Danish food has always been traditional. One of the most common delicacies are open-faced sandwiches with numerous toppings, which include eggs, onions, capers, tomatoes, herring, and smoked salmon. It is served on a special thin whole wheat bread and is very good! In addition, Danes eat most of their meals at home and in private settings, although public dining places ranging from small hot dog stands to fancy restaurants are available and are used. Eating traditions vary from the city to the country. In the cities, many “American” foods have become popular in the recent years such as pizza, pasta, and chicken. Since Denmark is surrounded by water, seafood is a really common staple in the Danish meals, especially herring and smoked salmon.

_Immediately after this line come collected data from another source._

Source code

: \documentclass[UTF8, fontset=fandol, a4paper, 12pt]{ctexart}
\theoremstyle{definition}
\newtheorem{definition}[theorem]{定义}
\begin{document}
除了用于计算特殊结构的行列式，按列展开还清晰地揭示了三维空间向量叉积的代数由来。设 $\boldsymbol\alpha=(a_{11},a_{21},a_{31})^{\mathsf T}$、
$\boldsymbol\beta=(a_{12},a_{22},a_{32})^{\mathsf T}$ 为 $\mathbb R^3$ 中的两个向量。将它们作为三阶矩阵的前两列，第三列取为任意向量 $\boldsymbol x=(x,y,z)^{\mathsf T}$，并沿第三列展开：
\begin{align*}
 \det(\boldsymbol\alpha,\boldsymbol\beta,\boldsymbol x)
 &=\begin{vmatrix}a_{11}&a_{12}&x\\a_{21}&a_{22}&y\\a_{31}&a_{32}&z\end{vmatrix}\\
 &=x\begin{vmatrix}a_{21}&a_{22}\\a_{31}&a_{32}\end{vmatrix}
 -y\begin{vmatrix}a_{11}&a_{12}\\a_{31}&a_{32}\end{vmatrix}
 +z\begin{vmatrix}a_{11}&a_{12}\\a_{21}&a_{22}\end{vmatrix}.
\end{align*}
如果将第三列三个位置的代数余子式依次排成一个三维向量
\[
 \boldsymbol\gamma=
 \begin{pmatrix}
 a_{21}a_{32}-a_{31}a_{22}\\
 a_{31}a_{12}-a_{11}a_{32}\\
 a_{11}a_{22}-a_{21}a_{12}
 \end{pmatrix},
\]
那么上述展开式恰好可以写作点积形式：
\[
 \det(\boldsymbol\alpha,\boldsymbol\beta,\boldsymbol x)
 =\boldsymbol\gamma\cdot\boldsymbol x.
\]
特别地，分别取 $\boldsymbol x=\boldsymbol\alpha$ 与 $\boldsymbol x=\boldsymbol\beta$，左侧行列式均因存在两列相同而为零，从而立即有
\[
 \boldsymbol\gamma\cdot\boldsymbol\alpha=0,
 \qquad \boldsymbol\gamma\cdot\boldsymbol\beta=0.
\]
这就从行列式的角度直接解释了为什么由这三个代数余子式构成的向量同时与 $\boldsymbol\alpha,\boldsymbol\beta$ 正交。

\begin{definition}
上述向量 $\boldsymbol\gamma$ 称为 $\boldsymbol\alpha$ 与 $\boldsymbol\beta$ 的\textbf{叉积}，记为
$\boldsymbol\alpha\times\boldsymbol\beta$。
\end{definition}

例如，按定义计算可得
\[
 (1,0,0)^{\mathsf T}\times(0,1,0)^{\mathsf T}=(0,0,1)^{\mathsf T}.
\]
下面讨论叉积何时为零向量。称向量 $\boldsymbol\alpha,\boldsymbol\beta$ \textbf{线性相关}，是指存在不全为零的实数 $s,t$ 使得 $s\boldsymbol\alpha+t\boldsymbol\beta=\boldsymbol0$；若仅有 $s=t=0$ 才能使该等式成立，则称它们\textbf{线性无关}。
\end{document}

Furthermore, for breakfast, a danish, cereal, or bread are typically eaten at home. Sunday breakfasts are usually fancier, commonly including fresh bakery bread, boiled eggs, juice, tea or coffee.

Smoerebroed, Danish open-faced sandwiches

Bouchon danish, a common breakfast pastry

Danish Culture-religion, entertainment, and sports

Religion is a very important aspect to Danish culture. The majority of people in Denmark are Lutheran. The breakdown of religious groups in Denmark is 95% Lutheran, 3% other Protestant and Roman Catholic, and 2% Muslim. There are no religious cults in Denmark.

The fine arts is a popular way for people to socialize in Denmark. Danes love going to plays, ballets, operas. and folk dancing performances. Copenhagen, the capital of Denmark, is the world’s 4th largest fashion city. Every year, they have their own fashion show where people from all around the world come to see the latest fashion trends and where both new and established fashion designers get into the fashion scene. Clothing is very important in Denmark. In Copenhagen, they have a street called Strøget, which is a pedestrian-only street that connects east and went Copenhagen. This street is packed with both boutiques and major fashion designers, both carrying the latest fashion trends. People with all different types of budgets will be able to find something they like on Strøget. As in America, how you dress is important to identifying your place in society in Denmark, especially for young people. They are always looking for the latest trends to wear in public with their friends.

Copenhagen’s pedestrian-only shopping street

Just like the fine arts is a way to socialize in Denmark, many people participate in sports to socialize. Almost 2 million Danes actively participate in sports. Almost 2/3 of children and young adults participate in sports in their free time. There are tons of different sports people can partake in which include, rollerblading, biking, Danish football, Parkour, BMX, walking, and windsurfing. It is very important for the Danes to stay physically active.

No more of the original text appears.